Pros and cons of self-insured plans

Self-insured plans offer more flexibility and control over benefit offerings and management of the plan. These types of plans often work well for large companies with the cash flow to support the payment of claims.

  • Pros
    • Groups pay only for claims incurred by their employees.
    • Stop-loss coverage protects groups from assuming full financial risk.
    • Groups have more control over plan design and may monitor utilization.
    • Reporting is readily available; groups can obtain specific claims reports and understand how their money is being spent.
    • Operating costs may be lower.
    • Groups are exempt from state-mandated benefits.
  • Cons
    • The financial risk is high.
    • Groups are responsible for all aspects of the plan.
    • Costs to administer the plan can be expensive.
    • Unexpected, catastrophic claims can increase stop-loss coverage costs and may make the plan unaffordable to the group and employees.
    • Higher-than-average claims may make it harder for mid-size and large groups to return to a fully insured plan at a later date.

Making the decision

Regardless of which type of plan you are considering, you will need to study how employees have used benefit plans in the past, gauge the health of covered employees and evaluate cash flow. In addition, you may want to consider:

  • How many employees do you have?
  • How many dependents will be covered?
  • What is your tolerance for financial risk?
  • Can you withstand premium variations year over year?
  • How much input do you want to have into plan design?
  • Are you looking for a long- or short-term health care solution?
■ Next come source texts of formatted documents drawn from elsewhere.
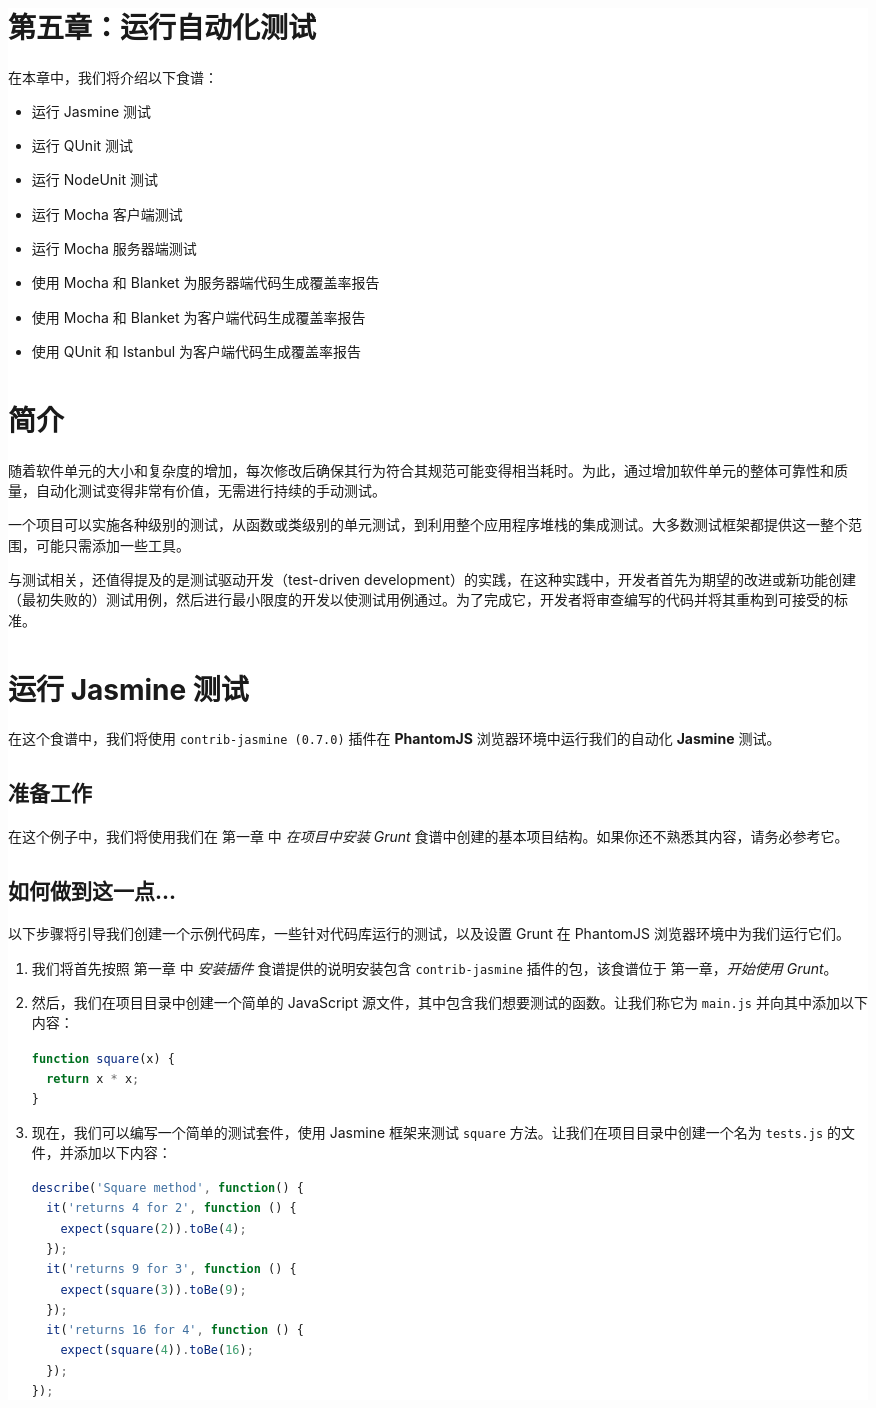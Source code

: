 # 第五章：运行自动化测试

在本章中，我们将介绍以下食谱：

+   运行 Jasmine 测试

+   运行 QUnit 测试

+   运行 NodeUnit 测试

+   运行 Mocha 客户端测试

+   运行 Mocha 服务器端测试

+   使用 Mocha 和 Blanket 为服务器端代码生成覆盖率报告

+   使用 Mocha 和 Blanket 为客户端代码生成覆盖率报告

+   使用 QUnit 和 Istanbul 为客户端代码生成覆盖率报告

# 简介

随着软件单元的大小和复杂度的增加，每次修改后确保其行为符合其规范可能变得相当耗时。为此，通过增加软件单元的整体可靠性和质量，自动化测试变得非常有价值，无需进行持续的手动测试。

一个项目可以实施各种级别的测试，从函数或类级别的单元测试，到利用整个应用程序堆栈的集成测试。大多数测试框架都提供这一整个范围，可能只需添加一些工具。

与测试相关，还值得提及的是测试驱动开发（test-driven development）的实践，在这种实践中，开发者首先为期望的改进或新功能创建（最初失败的）测试用例，然后进行最小限度的开发以使测试用例通过。为了完成它，开发者将审查编写的代码并将其重构到可接受的标准。

# 运行 Jasmine 测试

在这个食谱中，我们将使用 `contrib-jasmine (0.7.0)` 插件在 **PhantomJS** 浏览器环境中运行我们的自动化 **Jasmine** 测试。

## 准备工作

在这个例子中，我们将使用我们在 第一章 中 *在项目中安装 Grunt* 食谱中创建的基本项目结构。如果你还不熟悉其内容，请务必参考它。

## 如何做到这一点...

以下步骤将引导我们创建一个示例代码库，一些针对代码库运行的测试，以及设置 Grunt 在 PhantomJS 浏览器环境中为我们运行它们。

1.  我们将首先按照 第一章 中 *安装插件* 食谱提供的说明安装包含 `contrib-jasmine` 插件的包，该食谱位于 第一章，*开始使用 Grunt*。

1.  然后，我们在项目目录中创建一个简单的 JavaScript 源文件，其中包含我们想要测试的函数。让我们称它为 `main.js` 并向其中添加以下内容：

    ```js
    function square(x) {
      return x * x;
    }
    ```

1.  现在，我们可以编写一个简单的测试套件，使用 Jasmine 框架来测试 `square` 方法。让我们在项目目录中创建一个名为 `tests.js` 的文件，并添加以下内容：

    ```js
    describe('Square method', function() {
      it('returns 4 for 2', function () {
        expect(square(2)).toBe(4);
      });
      it('returns 9 for 3', function () {
        expect(square(3)).toBe(9);
      });
      it('returns 16 for 4', function () {
        expect(square(4)).toBe(16);
      });
    });
    ```
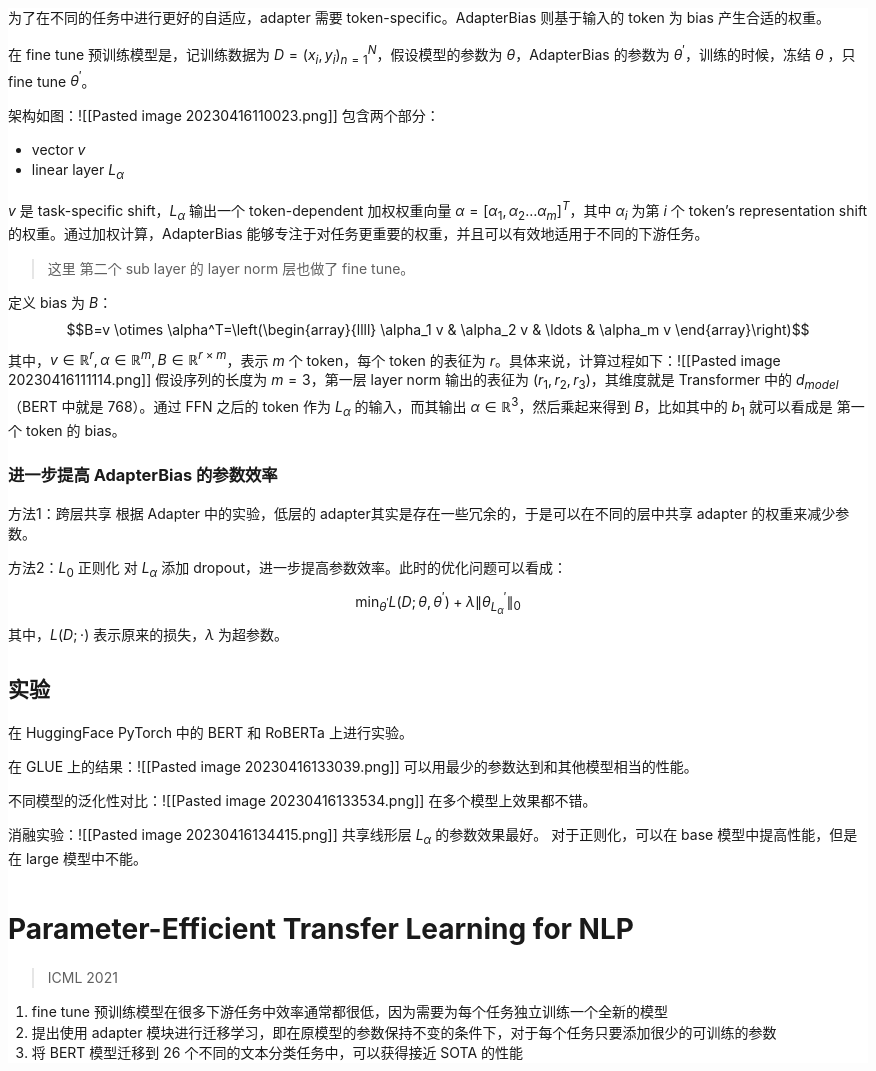 为了在不同的任务中进行更好的自适应，adapter 需要 token-specific。AdapterBias 则基于输入的 token 为 bias 产生合适的权重。

在 fine tune 预训练模型是，记训练数据为 $D=\left(x_i, y_i\right)_{n=1}^N$，假设模型的参数为 $\theta$，AdapterBias 的参数为 $\theta^\prime$，训练的时候，冻结 $\theta$ ，只 fine tune $\theta^\prime$。

架构如图：![[Pasted image 20230416110023.png]]
包含两个部分：
+ vector $v$
+ linear layer $L_\alpha$

$v$ 是 task-specific shift，$L_\alpha$ 输出一个 token-dependent 加权权重向量 $\alpha=\left[\alpha_1, \alpha_2 \ldots \alpha_m\right]^T$，其中 $\alpha_i$ 为第 $i$ 个 token’s representation shift 的权重。通过加权计算，AdapterBias 能够专注于对任务更重要的权重，并且可以有效地适用于不同的下游任务。

> 这里 第二个 sub layer 的 layer norm 层也做了 fine tune。

定义 bias 为 $B$：$$B=v \otimes \alpha^T=\left(\begin{array}{llll}
\alpha_1 v & \alpha_2 v & \ldots & \alpha_m v
\end{array}\right)$$
其中，$v \in \mathbb{R}^r, \alpha \in \mathbb{R}^{m},B \in \mathbb{R}^{r \times m}$，表示 $m$ 个 token，每个 token 的表征为 $r$。具体来说，计算过程如下：![[Pasted image 20230416111114.png]]
假设序列的长度为 $m=3$，第一层 layer norm 输出的表征为 $(r_1,r_2,r_3)$，其维度就是 Transformer 中的 $d_{model}$（BERT 中就是 768）。通过 FFN 之后的 token 作为 $L_\alpha$ 的输入，而其输出 $\alpha \in \mathbb{R}^3$，然后乘起来得到 $B$，比如其中的 $b_1$ 就可以看成是 第一个 token 的 bias。

### 进一步提高 AdapterBias 的参数效率

方法1：跨层共享
根据 Adapter 中的实验，低层的 adapter其实是存在一些冗余的，于是可以在不同的层中共享 adapter 的权重来减少参数。

方法2：$L_0$ 正则化
对 $L_\alpha$ 添加 dropout，进一步提高参数效率。此时的优化问题可以看成：$$\min _{\theta^{\prime}} L\left(D ; \theta, \theta^{\prime}\right)+\lambda\left\|\theta_{L_\alpha}^{\prime}\right\|_0$$
其中，$L(D;\cdot)$ 表示原来的损失，$\lambda$ 为超参数。

## 实验

在 HuggingFace PyTorch 中的 BERT 和 RoBERTa 上进行实验。

在 GLUE 上的结果：![[Pasted image 20230416133039.png]]
可以用最少的参数达到和其他模型相当的性能。

不同模型的泛化性对比：![[Pasted image 20230416133534.png]]
在多个模型上效果都不错。

消融实验：![[Pasted image 20230416134415.png]]
共享线形层 $L_\alpha$ 的参数效果最好。
对于正则化，可以在 base 模型中提高性能，但是在 large 模型中不能。

# Parameter-Efficient Transfer Learning for NLP
> ICML 2021

1. fine tune 预训练模型在很多下游任务中效率通常都很低，因为需要为每个任务独立训练一个全新的模型
2. 提出使用 adapter 模块进行迁移学习，即在原模型的参数保持不变的条件下，对于每个任务只要添加很少的可训练的参数
3. 将 BERT 模型迁移到 26 个不同的文本分类任务中，可以获得接近 SOTA 的性能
There is no right or wrong answer. You need to make the decision based on what’s best for your employees and the company as a whole.

For many small employers, the cost of health care coverage is second only to payroll costs. For large employers with more cash flow, health care is a concern because of the unpredictability of cost increases.

Regardless of the funding arrangement you choose, you must balance the financial risk with what you want to offer employees. Talk to your broker or TPA. They can help you evaluate the options available and decide what’s right for you.

This content is for informational purposes only and not for the purpose of providing professional, financial, medical or legal advice. You should contact your licensed professional to obtain advice with respect to any particular issue or problem.